Tuesday, April 30, 2013

The story of a pastor caught in the crossfire of the Watertown shootout

Last Friday, at about 12:40 A.M., my wife Emily and I awoke in our bedroom to a sudden, loud pop. This was followed by several more pops. They sounded like fireworks to us. When Emily looked out the window, she saw an orange gun flash and a bunch of commotion. Immediately we dropped to the ground, with our dog, Taco. She handed me her phone and said, “Call 911!” All the while, the gunshots kept coming.

The 911 operators told there was a car chase and gunfight in progress. I told the operator our home address and hung up the phone to get to cover. I realized, This is happening right outside our windows. We were in immense danger, so I looked at my wife and said, “Emily, we have to get out of this bedroom.”

Taking Taco by his collar, we crawled from our bedroom through the hallway into our kitchen. As we inched through the hallway, the gunshots sounded closer and we saw an explosion—a bright flash—through our front door window. There was a much louder and thicker boom, and we heard glass shatter. People outside our home were screaming frantically at each other. I shouted, “Get under the kitchen table!” We needed to get away from the windows into a safer place.

As we got under the kitchen table, the gunshots continued, and I put my arms around my wife. We held onto our dog together. We were trapped, with active gunfire on three sides of our home. I was terrified; things were completely out of our control. There was nothing I could do to save us. I looked at my wife and said, “Emily, I love you,” and then I prayed:
God, thank you for the life you’ve given us together. Thank you for your grace. Oh God, protect us. Jesus, we need you. Save us! You’re our only hope. Please surround us with your angels. Protect our neighbors, and show them your grace.

After several long minutes under the kitchen table, things got a little quieter outside. We crawled down the hallway into the bathroom, and the three of us got into our antique bathtub. It seemed like the safest place to be. Every other room in our home had windows on all sides, and we weren’t sure if there would be more gunfire or explosions.

We stayed in the bathtub for about 30 minutes. Then the police came by our home to check on us, knocking on the front door until I opened it.

As the police worked their way through our home, we were amazed by what they showed us. We learned that seven bullets had hit our home, and one had hit our SUV. Of the bullets that hit our home, one had penetrated our living room wall, passed through a picture, and lodged in our television, keeping it out of the bedroom. Many of the other bullets had hit the outside wall of our bedroom, around the window, but had not come through. We were told that one of the bullets had gone into our upstairs neighbors’ apartment, narrowly missing the bunk beds where their children were sleeping.

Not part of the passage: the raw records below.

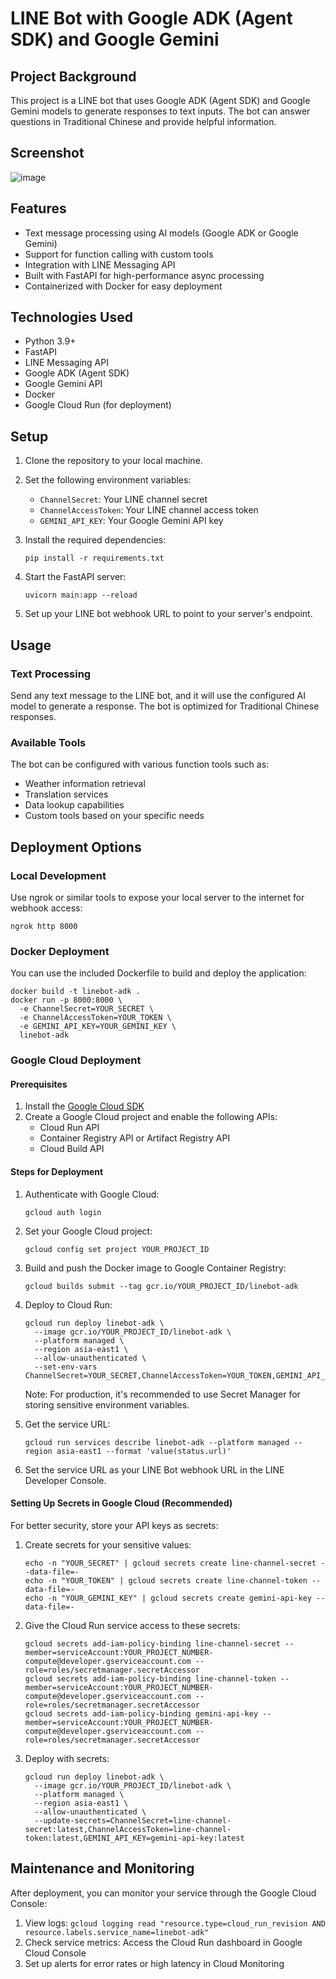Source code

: # LINE Bot with Google ADK (Agent SDK) and Google Gemini

## Project Background

This project is a LINE bot that uses Google ADK (Agent SDK) and Google Gemini models to generate responses to text inputs. The bot can answer questions in Traditional Chinese and provide helpful information.

## Screenshot

![image](https://github.com/user-attachments/assets/2bcbd827-0047-4a3a-8645-f8075d996c10)

## Features

- Text message processing using AI models (Google ADK or Google Gemini)
- Support for function calling with custom tools
- Integration with LINE Messaging API
- Built with FastAPI for high-performance async processing
- Containerized with Docker for easy deployment

## Technologies Used

- Python 3.9+
- FastAPI
- LINE Messaging API
- Google ADK (Agent SDK)
- Google Gemini API
- Docker
- Google Cloud Run (for deployment)

## Setup

1. Clone the repository to your local machine.
2. Set the following environment variables:
   - `ChannelSecret`: Your LINE channel secret
   - `ChannelAccessToken`: Your LINE channel access token
   - `GEMINI_API_KEY`: Your Google Gemini API key

3. Install the required dependencies:

   ```
   pip install -r requirements.txt
   ```

4. Start the FastAPI server:

   ```
   uvicorn main:app --reload
   ```

5. Set up your LINE bot webhook URL to point to your server's endpoint.

## Usage

### Text Processing

Send any text message to the LINE bot, and it will use the configured AI model to generate a response. The bot is optimized for Traditional Chinese responses.

### Available Tools

The bot can be configured with various function tools such as:

- Weather information retrieval
- Translation services
- Data lookup capabilities
- Custom tools based on your specific needs

## Deployment Options

### Local Development

Use ngrok or similar tools to expose your local server to the internet for webhook access:

```
ngrok http 8000
```

### Docker Deployment

You can use the included Dockerfile to build and deploy the application:

```
docker build -t linebot-adk .
docker run -p 8000:8000 \
  -e ChannelSecret=YOUR_SECRET \
  -e ChannelAccessToken=YOUR_TOKEN \
  -e GEMINI_API_KEY=YOUR_GEMINI_KEY \
  linebot-adk
```

### Google Cloud Deployment

#### Prerequisites

1. Install the [Google Cloud SDK](https://cloud.google.com/sdk/docs/install)
2. Create a Google Cloud project and enable the following APIs:
   - Cloud Run API
   - Container Registry API or Artifact Registry API
   - Cloud Build API

#### Steps for Deployment

1. Authenticate with Google Cloud:

   ```
   gcloud auth login
   ```

2. Set your Google Cloud project:

   ```
   gcloud config set project YOUR_PROJECT_ID
   ```

3. Build and push the Docker image to Google Container Registry:

   ```
   gcloud builds submit --tag gcr.io/YOUR_PROJECT_ID/linebot-adk
   ```

4. Deploy to Cloud Run:

   ```
   gcloud run deploy linebot-adk \
     --image gcr.io/YOUR_PROJECT_ID/linebot-adk \
     --platform managed \
     --region asia-east1 \
     --allow-unauthenticated \
     --set-env-vars ChannelSecret=YOUR_SECRET,ChannelAccessToken=YOUR_TOKEN,GEMINI_API_KEY=YOUR_GEMINI_KEY
   ```

   Note: For production, it's recommended to use Secret Manager for storing sensitive environment variables.

5. Get the service URL:

   ```
   gcloud run services describe linebot-adk --platform managed --region asia-east1 --format 'value(status.url)'
   ```

6. Set the service URL as your LINE Bot webhook URL in the LINE Developer Console.

#### Setting Up Secrets in Google Cloud (Recommended)

For better security, store your API keys as secrets:

1. Create secrets for your sensitive values:

   ```
   echo -n "YOUR_SECRET" | gcloud secrets create line-channel-secret --data-file=-
   echo -n "YOUR_TOKEN" | gcloud secrets create line-channel-token --data-file=-
   echo -n "YOUR_GEMINI_KEY" | gcloud secrets create gemini-api-key --data-file=-
   ```

2. Give the Cloud Run service access to these secrets:

   ```
   gcloud secrets add-iam-policy-binding line-channel-secret --member=serviceAccount:YOUR_PROJECT_NUMBER-compute@developer.gserviceaccount.com --role=roles/secretmanager.secretAccessor
   gcloud secrets add-iam-policy-binding line-channel-token --member=serviceAccount:YOUR_PROJECT_NUMBER-compute@developer.gserviceaccount.com --role=roles/secretmanager.secretAccessor
   gcloud secrets add-iam-policy-binding gemini-api-key --member=serviceAccount:YOUR_PROJECT_NUMBER-compute@developer.gserviceaccount.com --role=roles/secretmanager.secretAccessor
   ```

3. Deploy with secrets:

   ```
   gcloud run deploy linebot-adk \
     --image gcr.io/YOUR_PROJECT_ID/linebot-adk \
     --platform managed \
     --region asia-east1 \
     --allow-unauthenticated \
     --update-secrets=ChannelSecret=line-channel-secret:latest,ChannelAccessToken=line-channel-token:latest,GEMINI_API_KEY=gemini-api-key:latest
   ```

## Maintenance and Monitoring

After deployment, you can monitor your service through the Google Cloud Console:

1. View logs: `gcloud logging read "resource.type=cloud_run_revision AND resource.labels.service_name=linebot-adk"`
2. Check service metrics: Access the Cloud Run dashboard in Google Cloud Console
3. Set up alerts for error rates or high latency in Cloud Monitoring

When we looked outside, we saw carnage. Bullets and shell casings were everywhere. It was like nothing we’d ever seen. Our normally safe home and neighborhood had turned into a warzone. Police and military began setting up a base on our street. There were hundreds, if not thousands, of officers and vehicles around us. The police in our home said they would be disarming explosives outside and instructed us to stay low in our kitchen and away from windows and doors.

We were overwhelmingly grateful to be alive, and grateful that God had answered our prayers. But we were left confused, exhausted, terrified, and unsure of what might happen next. The whole experience was terrifying and utterly unexpected, like a nightmare. We spent the entire day, into the evening, on lockdown in our home as we waited for authorities to apprehend the terrorist who’d escaped the gunfight outside our home. We spent much of the time praying for our neighbors and city. We reached out and shared our story with as many people as possible to challenge others to share our hope in Jesus.